▼▼▼

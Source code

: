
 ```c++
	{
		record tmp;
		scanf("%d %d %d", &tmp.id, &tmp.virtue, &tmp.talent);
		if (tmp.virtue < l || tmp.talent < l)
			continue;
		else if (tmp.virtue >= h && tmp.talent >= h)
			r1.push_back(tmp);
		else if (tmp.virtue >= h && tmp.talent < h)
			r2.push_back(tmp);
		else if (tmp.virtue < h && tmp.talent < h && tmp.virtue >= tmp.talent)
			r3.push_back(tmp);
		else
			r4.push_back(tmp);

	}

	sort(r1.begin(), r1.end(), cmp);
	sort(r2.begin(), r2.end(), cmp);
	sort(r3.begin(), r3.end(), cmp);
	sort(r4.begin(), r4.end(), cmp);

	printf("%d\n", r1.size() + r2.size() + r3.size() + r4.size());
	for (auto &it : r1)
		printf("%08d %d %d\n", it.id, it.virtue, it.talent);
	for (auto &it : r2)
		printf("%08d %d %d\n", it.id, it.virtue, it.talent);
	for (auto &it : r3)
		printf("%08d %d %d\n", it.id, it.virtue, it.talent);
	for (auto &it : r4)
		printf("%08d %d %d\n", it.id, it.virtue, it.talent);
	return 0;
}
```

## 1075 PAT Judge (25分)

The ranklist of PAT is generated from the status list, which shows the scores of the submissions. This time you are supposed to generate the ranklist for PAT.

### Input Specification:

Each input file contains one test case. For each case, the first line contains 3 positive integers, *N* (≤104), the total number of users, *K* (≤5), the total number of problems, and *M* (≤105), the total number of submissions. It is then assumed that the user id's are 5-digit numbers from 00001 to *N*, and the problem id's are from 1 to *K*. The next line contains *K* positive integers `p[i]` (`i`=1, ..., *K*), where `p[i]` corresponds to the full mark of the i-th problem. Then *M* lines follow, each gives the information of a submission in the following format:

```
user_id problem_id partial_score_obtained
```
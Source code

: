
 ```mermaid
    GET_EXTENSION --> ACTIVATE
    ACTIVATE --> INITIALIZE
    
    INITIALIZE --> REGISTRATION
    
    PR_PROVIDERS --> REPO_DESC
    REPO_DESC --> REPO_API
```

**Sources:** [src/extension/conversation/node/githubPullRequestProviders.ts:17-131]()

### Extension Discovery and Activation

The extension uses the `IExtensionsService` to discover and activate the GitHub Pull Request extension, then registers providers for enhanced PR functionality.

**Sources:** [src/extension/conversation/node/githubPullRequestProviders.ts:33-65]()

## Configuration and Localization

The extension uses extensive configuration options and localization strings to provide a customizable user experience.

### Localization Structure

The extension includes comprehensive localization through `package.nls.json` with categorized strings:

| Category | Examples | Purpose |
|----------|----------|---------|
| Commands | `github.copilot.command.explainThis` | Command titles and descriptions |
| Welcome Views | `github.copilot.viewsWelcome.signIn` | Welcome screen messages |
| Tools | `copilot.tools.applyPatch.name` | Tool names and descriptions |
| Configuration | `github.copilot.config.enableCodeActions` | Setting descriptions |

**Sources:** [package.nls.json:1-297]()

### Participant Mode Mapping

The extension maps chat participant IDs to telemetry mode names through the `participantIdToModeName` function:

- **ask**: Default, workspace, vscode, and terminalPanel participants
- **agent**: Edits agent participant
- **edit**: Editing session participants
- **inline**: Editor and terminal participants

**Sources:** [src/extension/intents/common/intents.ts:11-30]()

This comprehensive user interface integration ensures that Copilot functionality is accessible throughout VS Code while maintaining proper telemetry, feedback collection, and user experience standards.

▲▲▲

Problem to work on
Repeat the entries above exactly, leaving nothing out.

Solution
Source code

:
 ```c++
	{
		record tmp;
		scanf("%d %d %d", &tmp.id, &tmp.virtue, &tmp.talent);
		if (tmp.virtue < l || tmp.talent < l)
			continue;
		else if (tmp.virtue >= h && tmp.talent >= h)
			r1.push_back(tmp);
		else if (tmp.virtue >= h && tmp.talent < h)
			r2.push_back(tmp);
		else if (tmp.virtue < h && tmp.talent < h && tmp.virtue >= tmp.talent)
			r3.push_back(tmp);
		else
			r4.push_back(tmp);

	}

	sort(r1.begin(), r1.end(), cmp);
	sort(r2.begin(), r2.end(), cmp);
	sort(r3.begin(), r3.end(), cmp);
	sort(r4.begin(), r4.end(), cmp);

	printf("%d\n", r1.size() + r2.size() + r3.size() + r4.size());
	for (auto &it : r1)
		printf("%08d %d %d\n", it.id, it.virtue, it.talent);
	for (auto &it : r2)
		printf("%08d %d %d\n", it.id, it.virtue, it.talent);
	for (auto &it : r3)
		printf("%08d %d %d\n", it.id, it.virtue, it.talent);
	for (auto &it : r4)
		printf("%08d %d %d\n", it.id, it.virtue, it.talent);
	return 0;
}
```

## 1075 PAT Judge (25分)

The ranklist of PAT is generated from the status list, which shows the scores of the submissions. This time you are supposed to generate the ranklist for PAT.

### Input Specification:

Each input file contains one test case. For each case, the first line contains 3 positive integers, *N* (≤104), the total number of users, *K* (≤5), the total number of problems, and *M* (≤105), the total number of submissions. It is then assumed that the user id's are 5-digit numbers from 00001 to *N*, and the problem id's are from 1 to *K*. The next line contains *K* positive integers `p[i]` (`i`=1, ..., *K*), where `p[i]` corresponds to the full mark of the i-th problem. Then *M* lines follow, each gives the information of a submission in the following format:

```
user_id problem_id partial_score_obtained
```
Source code

:
 ```mermaid
    GET_EXTENSION --> ACTIVATE
    ACTIVATE --> INITIALIZE
    
    INITIALIZE --> REGISTRATION
    
    PR_PROVIDERS --> REPO_DESC
    REPO_DESC --> REPO_API
```

**Sources:** [src/extension/conversation/node/githubPullRequestProviders.ts:17-131]()

### Extension Discovery and Activation

The extension uses the `IExtensionsService` to discover and activate the GitHub Pull Request extension, then registers providers for enhanced PR functionality.

**Sources:** [src/extension/conversation/node/githubPullRequestProviders.ts:33-65]()

## Configuration and Localization

The extension uses extensive configuration options and localization strings to provide a customizable user experience.

### Localization Structure

The extension includes comprehensive localization through `package.nls.json` with categorized strings:

| Category | Examples | Purpose |
|----------|----------|---------|
| Commands | `github.copilot.command.explainThis` | Command titles and descriptions |
| Welcome Views | `github.copilot.viewsWelcome.signIn` | Welcome screen messages |
| Tools | `copilot.tools.applyPatch.name` | Tool names and descriptions |
| Configuration | `github.copilot.config.enableCodeActions` | Setting descriptions |

**Sources:** [package.nls.json:1-297]()

### Participant Mode Mapping

The extension maps chat participant IDs to telemetry mode names through the `participantIdToModeName` function:

- **ask**: Default, workspace, vscode, and terminalPanel participants
- **agent**: Edits agent participant
- **edit**: Editing session participants
- **inline**: Editor and terminal participants

**Sources:** [src/extension/intents/common/intents.ts:11-30]()

This comprehensive user interface integration ensures that Copilot functionality is accessible throughout VS Code while maintaining proper telemetry, feedback collection, and user experience standards.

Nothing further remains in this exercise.